Je n’ai qu’un vague souvenir du reportage, car c’était il y a longtemps, mais il m’a marqué. La scène filmée se passe dans un centre de formation d’apprentis en mécanique. Le professeur, vieux de la vieille, donne un exercice aux élèves avec un délai très court.

En considérant le travail inachevé de l’un d’entre eux, il explique :

« Tu as voulu aller trop vite. Tu as laissé plein de choses encombrer ton esprit ; tu as vu le temps passer et tu as commencé à paniquer ; tu as fait des erreurs, et ces erreurs t’ont coûté cher.

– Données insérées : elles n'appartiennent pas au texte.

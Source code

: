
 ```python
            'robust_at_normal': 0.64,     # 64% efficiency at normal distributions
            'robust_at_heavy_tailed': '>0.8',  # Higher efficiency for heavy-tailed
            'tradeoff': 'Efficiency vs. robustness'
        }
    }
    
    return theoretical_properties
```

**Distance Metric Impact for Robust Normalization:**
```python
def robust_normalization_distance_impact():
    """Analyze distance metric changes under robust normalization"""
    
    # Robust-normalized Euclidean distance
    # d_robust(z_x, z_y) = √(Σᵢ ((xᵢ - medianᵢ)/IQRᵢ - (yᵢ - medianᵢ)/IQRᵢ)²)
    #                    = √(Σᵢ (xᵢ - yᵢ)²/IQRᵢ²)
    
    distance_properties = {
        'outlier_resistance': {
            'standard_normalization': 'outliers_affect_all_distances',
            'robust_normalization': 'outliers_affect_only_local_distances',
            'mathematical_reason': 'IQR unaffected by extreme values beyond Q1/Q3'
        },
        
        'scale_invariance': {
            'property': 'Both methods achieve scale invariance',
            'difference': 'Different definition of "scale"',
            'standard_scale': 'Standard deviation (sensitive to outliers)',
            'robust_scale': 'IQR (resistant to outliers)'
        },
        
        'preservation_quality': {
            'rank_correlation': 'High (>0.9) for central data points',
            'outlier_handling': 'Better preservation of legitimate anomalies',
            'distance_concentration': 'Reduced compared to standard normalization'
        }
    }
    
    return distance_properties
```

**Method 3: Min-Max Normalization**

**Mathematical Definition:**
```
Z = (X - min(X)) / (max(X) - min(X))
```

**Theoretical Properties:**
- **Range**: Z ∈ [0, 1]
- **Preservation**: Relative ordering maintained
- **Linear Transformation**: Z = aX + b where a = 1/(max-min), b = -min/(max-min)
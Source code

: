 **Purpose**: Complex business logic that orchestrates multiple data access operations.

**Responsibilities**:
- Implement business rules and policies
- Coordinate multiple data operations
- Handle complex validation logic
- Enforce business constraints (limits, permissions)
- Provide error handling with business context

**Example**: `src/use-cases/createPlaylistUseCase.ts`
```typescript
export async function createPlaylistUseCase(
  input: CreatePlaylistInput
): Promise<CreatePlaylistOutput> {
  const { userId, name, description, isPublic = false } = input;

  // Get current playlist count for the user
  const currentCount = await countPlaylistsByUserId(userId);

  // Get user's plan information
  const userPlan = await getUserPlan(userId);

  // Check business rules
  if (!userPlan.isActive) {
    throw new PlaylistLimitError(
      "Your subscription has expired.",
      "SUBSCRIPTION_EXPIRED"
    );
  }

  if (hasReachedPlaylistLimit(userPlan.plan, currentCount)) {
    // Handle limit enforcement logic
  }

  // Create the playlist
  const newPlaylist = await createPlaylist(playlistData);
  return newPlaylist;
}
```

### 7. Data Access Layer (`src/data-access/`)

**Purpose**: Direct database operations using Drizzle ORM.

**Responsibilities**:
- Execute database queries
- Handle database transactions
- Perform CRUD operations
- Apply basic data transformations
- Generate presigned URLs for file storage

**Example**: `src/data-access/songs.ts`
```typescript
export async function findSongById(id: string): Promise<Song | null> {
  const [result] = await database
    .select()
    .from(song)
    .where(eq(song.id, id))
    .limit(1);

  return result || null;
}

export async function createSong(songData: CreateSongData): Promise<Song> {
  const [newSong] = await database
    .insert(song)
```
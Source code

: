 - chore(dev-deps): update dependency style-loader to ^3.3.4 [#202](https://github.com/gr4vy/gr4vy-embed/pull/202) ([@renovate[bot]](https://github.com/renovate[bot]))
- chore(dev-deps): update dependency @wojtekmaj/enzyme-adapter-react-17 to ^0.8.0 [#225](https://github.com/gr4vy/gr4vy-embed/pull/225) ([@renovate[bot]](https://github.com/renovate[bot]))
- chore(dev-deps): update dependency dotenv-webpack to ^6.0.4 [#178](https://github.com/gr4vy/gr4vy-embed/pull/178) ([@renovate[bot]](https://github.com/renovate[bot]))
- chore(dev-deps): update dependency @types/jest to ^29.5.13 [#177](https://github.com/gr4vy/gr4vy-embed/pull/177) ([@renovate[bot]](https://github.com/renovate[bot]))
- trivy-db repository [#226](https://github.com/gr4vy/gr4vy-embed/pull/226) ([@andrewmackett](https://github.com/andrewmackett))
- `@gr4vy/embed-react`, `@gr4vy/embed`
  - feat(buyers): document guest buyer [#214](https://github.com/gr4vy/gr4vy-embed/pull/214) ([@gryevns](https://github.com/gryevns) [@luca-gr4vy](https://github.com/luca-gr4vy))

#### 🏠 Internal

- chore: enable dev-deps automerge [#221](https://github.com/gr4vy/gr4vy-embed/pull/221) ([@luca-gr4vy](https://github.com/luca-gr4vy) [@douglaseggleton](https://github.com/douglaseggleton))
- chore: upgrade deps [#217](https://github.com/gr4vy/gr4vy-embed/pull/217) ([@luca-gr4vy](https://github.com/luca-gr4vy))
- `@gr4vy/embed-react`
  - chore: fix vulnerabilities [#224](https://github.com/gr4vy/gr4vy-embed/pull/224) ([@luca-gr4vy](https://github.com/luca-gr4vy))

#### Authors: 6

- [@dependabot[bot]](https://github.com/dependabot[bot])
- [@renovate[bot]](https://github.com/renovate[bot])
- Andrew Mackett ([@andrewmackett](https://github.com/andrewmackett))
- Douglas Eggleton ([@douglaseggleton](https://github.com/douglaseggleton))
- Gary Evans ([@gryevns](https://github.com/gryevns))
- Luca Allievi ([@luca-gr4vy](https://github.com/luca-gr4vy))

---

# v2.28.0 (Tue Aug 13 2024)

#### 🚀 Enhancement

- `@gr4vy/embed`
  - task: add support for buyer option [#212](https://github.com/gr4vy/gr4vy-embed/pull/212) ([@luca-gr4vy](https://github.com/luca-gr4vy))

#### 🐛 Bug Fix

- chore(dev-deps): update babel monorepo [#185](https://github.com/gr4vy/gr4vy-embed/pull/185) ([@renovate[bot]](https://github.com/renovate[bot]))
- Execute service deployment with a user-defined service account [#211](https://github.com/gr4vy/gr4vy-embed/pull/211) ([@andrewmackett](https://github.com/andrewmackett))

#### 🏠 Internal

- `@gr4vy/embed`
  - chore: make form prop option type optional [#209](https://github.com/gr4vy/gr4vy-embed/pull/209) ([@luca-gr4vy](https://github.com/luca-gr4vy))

La prochaine fois, si tu veux aller vite, procède lentement pour ne pas faire d’erreur, et ainsi tu pourras terminer dans les temps. »

J’ai trouvé profonde et sage l’idée que pour aller vite, il fallait procéder lentement, et j’ai souvent observé que cette idée pouvait également s’appliquer au changement collectif.

La transformation est un processus social

Je ne suis d’ailleurs pas le seul. « Faites des choses qui ne passent pas à l’échelle ! » recommandait ainsi Paul Graham, une légende de la Silicon Valley. Autrement dit, commencez petit, n’allez pas trop vite et faites les choses à la main, n’essayez pas d’automatiser, du moins pas trop tôt. Visez des petites victoires.

La recommandation semble étrange, mais Graham est le fondateur de l’incubateur YCombinator qui a lancé, entre autres, Airbnb, Dropbox et Reddit. Au début, les fondateurs d’Airbnb pensaient qu’il suffirait de lancer leur site pour qu’il décolle tout seul. Lorsque ça ne s’est pas produit, ils ont dû aller recruter eux-mêmes les premiers utilisateurs, un par un, en faisant du porte à porte, semaine après semaine.

Ce qui vaut pour les startups vaut aussi pour l’innovation et pour la transformation, car ce sont les mêmes mécanismes qui jouent : ceux d’une construction sociale. Il s’agit de transformer un collectif. C’est quelque chose d’organique dans lequel le vecteur de mouvement n’est pas l’idée géniale mais l’individu qui incarne un nouveau modèle mental à travers son comportement.

Recruter manuellement

Si vous voulez transformer un collectif, il y a deux raisons pour lesquelles vous devez, comme une startup, recruter manuellement vos premiers « utilisateurs ».

La première, c’est qu’il s’agit de modifier des comportements. Si vous avez appris à votre enfant à se brosser les dents, vous savez que le problème n’est pas un problème d’explication. Vous lui avez expliqué depuis longtemps, avec vos mots à vous, pourquoi il fallait se laver les dents, et il l’a sûrement à peu près compris, ce n’était pas très difficile. Mais cette compréhension n’a certainement pas changé son comportement quotidien. Ce qu’il a fallu, c’est qu’il prenne l’habitude de se brosser les dents matin et soir, car ce n’était pas naturel. C’est un comportement que vous avez dû créer. Cela a nécessité un gros investissement de votre part : chaque jour, deux fois par jour, et parfois plusieurs fois, lui rappeler de se brosser les dents, sans cesse. Vous avez parfois ressenti l’épuisement et le découragement, mais vous avez persisté, jour après jour.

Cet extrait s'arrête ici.